Es gilt, die ökonomischen Rahmenbedingungen der heutigen Gesellschaft grundlegend zu modifizieren. Den Menschen muss mehr Zeit zur Verfügung gestellt werden, ihre Sinn gebenden Beschäftigungen (heraus) zu finden und auszuüben. Ein erster Schritt könnte dafür die Reduktion der wöchentlichen Arbeitszeit sein. Allein die Arbeitszeit an sich verbunden mit weiteren Stunden für Hin- und Rückweg rauben schon den Großteil des Tages. Addiert man die weiteren täglichen oder wöchentlichen Notwendigkeiten wie Arztbesuche, Besorgungen oder Kinderbetreuung hinzu und denkt an die erforderliche Regenerationszeit, sind 24 Stunden schnell gefüllt. Es ist also kein Wunder, dass sich Menschen ihre Arbeit als Identitätsbezug erwählen. Denn für andere Tätigkeiten haben sie keine Zeit mehr. Eignet sich der Beruf jedoch nicht als identitätsstiftend, sind Frustration und Unzufriedenheit häufig eine Folge.

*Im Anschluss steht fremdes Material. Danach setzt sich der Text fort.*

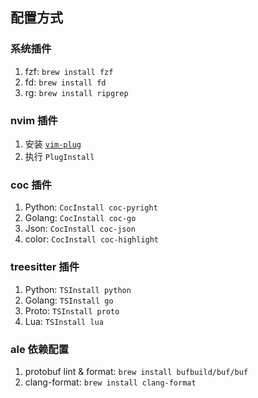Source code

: ## 配置方式

### 系统插件

1. fzf: `brew install fzf`
2. fd: `brew install fd`
3. rg: `brew install ripgrep`


### nvim 插件

1. 安装 [`vim-plug`](https://github.com/junegunn/vim-plug)
2. 执行 `PlugInstall`


### coc 插件

1. Python: `CocInstall coc-pyright`
2. Golang: `CocInstall coc-go`
3. Json: `CocInstall coc-json`
4. color: `CocInstall coc-highlight`


### treesitter 插件

1. Python: `TSInstall python`
2. Golang: `TSInstall go`
3. Proto: `TSInstall proto`
3. Lua: `TSInstall lua`


### ale 依赖配置

1. protobuf lint & format: `brew install bufbuild/buf/buf`
2. clang-format: `brew install clang-format`
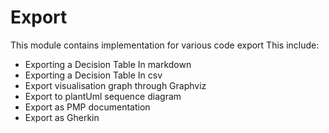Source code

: # Export

This module contains implementation for various code export
This include:

* Exporting a Decision Table In markdown
* Exporting a Decision Table In csv
* Export visualisation graph through Graphviz
* Export to plantUml sequence diagram
* Export as PMP documentation
* Export as Gherkin
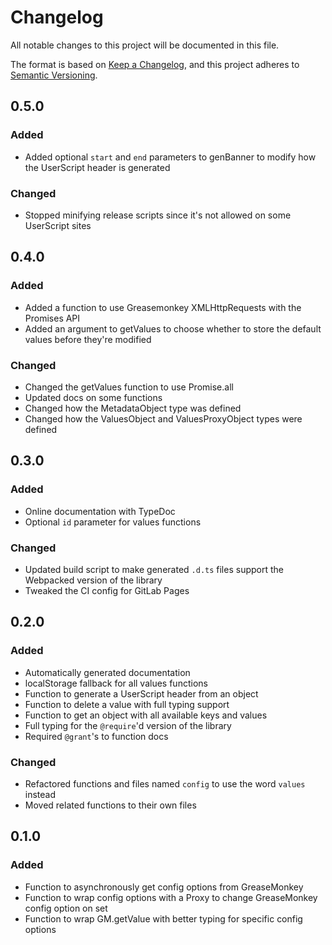 # Changelog

All notable changes to this project will be documented in this file.

The format is based on [Keep a Changelog](https://keepachangelog.com/en/1.0.0/),
and this project adheres to [Semantic Versioning](https://semver.org/spec/v2.0.0.html).

## 0.5.0

### Added

- Added optional `start` and `end` parameters to genBanner to modify how the UserScript header is generated

### Changed

- Stopped minifying release scripts since it's not allowed on some UserScript sites

## 0.4.0

### Added

- Added a function to use Greasemonkey XMLHttpRequests with the Promises API
- Added an argument to getValues to choose whether to store the default values before they're modified

### Changed

- Changed the getValues function to use Promise.all
- Updated docs on some functions
- Changed how the MetadataObject type was defined
- Changed how the ValuesObject and ValuesProxyObject types were defined

## 0.3.0

### Added

- Online documentation with TypeDoc
- Optional `id` parameter for values functions

### Changed

- Updated build script to make generated `.d.ts` files support the Webpacked version of the library
- Tweaked the CI config for GitLab Pages

## 0.2.0

### Added

- Automatically generated documentation
- localStorage fallback for all values functions
- Function to generate a UserScript header from an object
- Function to delete a value with full typing support
- Function to get an object with all available keys and values
- Full typing for the `@require`'d version of the library
- Required `@grant`'s to function docs

### Changed

- Refactored functions and files named `config` to use the word `values` instead
- Moved related functions to their own files

## 0.1.0

### Added

- Function to asynchronously get config options from GreaseMonkey
- Function to wrap config options with a Proxy to change GreaseMonkey config option on set
- Function to wrap GM.getValue with better typing for specific config options
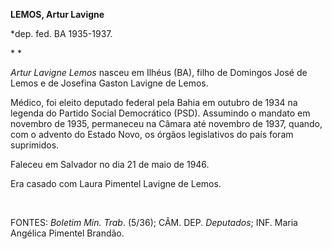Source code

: **LEMOS, Artur Lavigne**

\*dep. fed. BA 1935-1937.

* *

*Artur Lavigne Lemos* nasceu em Ilhéus (BA), filho de Domingos José de
Lemos e de Josefina Gaston Lavigne de Lemos.

Médico, foi eleito deputado federal pela Bahia em outubro de 1934 na
legenda do Partido Social Democrático (PSD). Assumindo o mandato em
novembro de 1935, permaneceu na Câmara até novembro de 1937, quando, com
o advento do Estado Novo, os órgãos legislativos do país foram
suprimidos.

Faleceu em Salvador no dia 21 de maio de 1946.

Era casado com Laura Pimentel Lavigne de Lemos.

 

FONTES: *Boletim Min. Trab*. (5/36); CÂM. DEP. *Deputados*; INF. Maria
Angélica Pimentel Brandão.

 
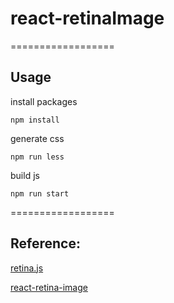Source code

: # react-retinaImage
==================

## Usage

install packages

`npm install`

generate css

`npm run less`

build js

`npm run start`

==================

## Reference:

[retina.js](http://imulus.github.io/retinajs/)

[react-retina-image](https://github.com/KyleAMathews/react-retina-image)

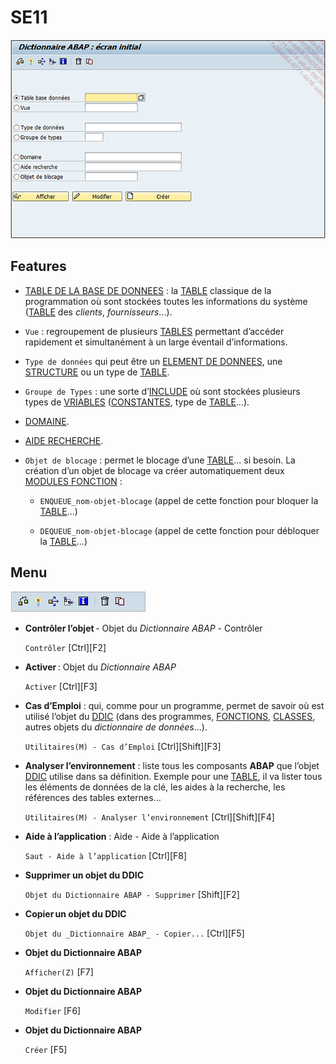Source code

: # **SE11**

![](../ressources/08_01_01.png)

## Features

- [TABLE DE LA BASE DE DONNEES](../09_Tables_DB/01_Tables.md) : la [TABLE](../09_Tables_DB/01_Tables.md) classique de la programmation où sont stockées toutes les informations du système ([TABLE](../09_Tables_DB/01_Tables.md) des _clients_, _fournisseurs_...).

- `Vue` : regroupement de plusieurs [TABLES](../09_Tables_DB/01_Tables.md) permettant d’accéder rapidement et simultanément à un large éventail d’informations.

- `Type de données` qui peut être un [ELEMENT DE DONNEES](./07_Elements_de_Donnees.md), une [STRUCTURE](../09_Tables_DB/11_Structures.md) ou un type de [TABLE](../09_Tables_DB/01_Tables.md).

- `Groupe de Types` : une sorte d’[INCLUDE](../17_Organisation/01_Organisation_Finale.md) où sont stockées plusieurs types de [VRIABLES](../04_Variables/01_Variables.md) ([CONSTANTES](../04_Variables/02_Constants.md), type de [TABLE](../09_Tables_DB/01_Tables.md)...).

- [DOMAINE](./08_SE11/02_Domaines.md).

- [AIDE RECHERCHE](./08_SE11/13_Aide_Recherche.md).

- `Objet de blocage` : permet le blocage d’une [TABLE](../09_Tables_DB/01_Tables.md)... si besoin. La création d’un objet de blocage va créer automatiquement deux [MODULES FONCTION](../13_Fonctions/01_Type.md) :

  - `ENQUEUE_nom-objet-blocage` (appel de cette fonction pour bloquer la [TABLE](../09_Tables_DB/01_Tables.md)...)

  - `DEQUEUE_nom-objet-blocage` (appel de cette fonction pour débloquer la [TABLE](../09_Tables_DB/01_Tables.md)...)

## Menu

![](../ressources/08_01_02.png)

- **Contrôler l’objet** - Objet du _Dictionnaire ABAP_ - Contrôler

  `Contrôler` [Ctrl][F2]

- **Activer** : Objet du _Dictionnaire ABAP_

  `Activer` [Ctrl][F3]

- **Cas d’Emploi** : qui, comme pour un programme, permet de savoir où est utilisé l’objet du [DDIC](../08_SE11/01_SE11.md) (dans des programmes, [FONCTIONS](../13_Fonctions/README.md), [CLASSES](../14_Classes/README.md), autres objets du _dictionnaire de données_...).

  `Utilitaires(M) - Cas d’Emploi` [Ctrl][Shift][F3]

- **Analyser l’environnement** : liste tous les composants **ABAP** que l’objet [DDIC](../08_SE11/01_SE11.md) utilise dans sa définition. Exemple pour une [TABLE](../09_Tables_DB/01_Tables.md), il va lister tous les éléments de données de la clé, les aides à la recherche, les références des tables externes...

  `Utilitaires(M) - Analyser l’environnement` [Ctrl][Shift][F4]

- **Aide à l’application** : Aide - Aide à l’application

  `Saut - Aide à l’application` [Ctrl][F8]

- **Supprimer un objet du DDIC**

  `Objet du Dictionnaire ABAP - Supprimer` [Shift][F2]

- **Copier un objet du DDIC**

  `Objet du _Dictionnaire ABAP_ - Copier...` [Ctrl][F5]

- **Objet du Dictionnaire ABAP**

  `Afficher(Z)` [F7]

- **Objet du Dictionnaire ABAP**

  `Modifier` [F6]

- **Objet du Dictionnaire ABAP**

  `Créer` [F5]
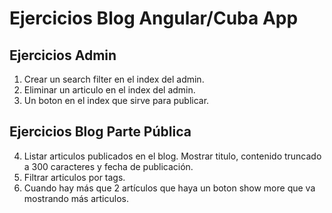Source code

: # Ejercicios Blog Angular/Cuba App

## Ejercicios Admin
1. Crear un search filter en el index del admin.
2. Eliminar un articulo en el index del admin.
3. Un boton en el index que sirve para publicar.

## Ejercicios Blog Parte Pública
4. Listar articulos publicados en el blog. Mostrar titulo, contenido truncado a 300 caracteres y fecha de publicación.
5. Filtrar articulos por tags.
6. Cuando hay más que 2 artículos que haya un boton show more que va mostrando más articulos.

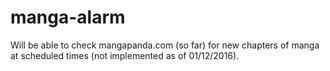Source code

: # manga-alarm

Will be able to check mangapanda.com (so far) for new chapters of manga at scheduled times (not implemented as of 01/12/2016).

Es muss Freiraum geschaffen werden. Wer sofort den Verlust von wirtschaftlicher Leistungsfähigkeit beklagt, dem sei entgegnet, dass die Arbeitszeitreduktion sogar eher der Effizienz förderlich sein sollte. Eine kürzere Arbeitszeit reduziert die Leerphasen und erhöht die Ausgeglichenheit der Arbeitenden. Als alleinige Maßnahme ist sie jedoch nicht ausreichend.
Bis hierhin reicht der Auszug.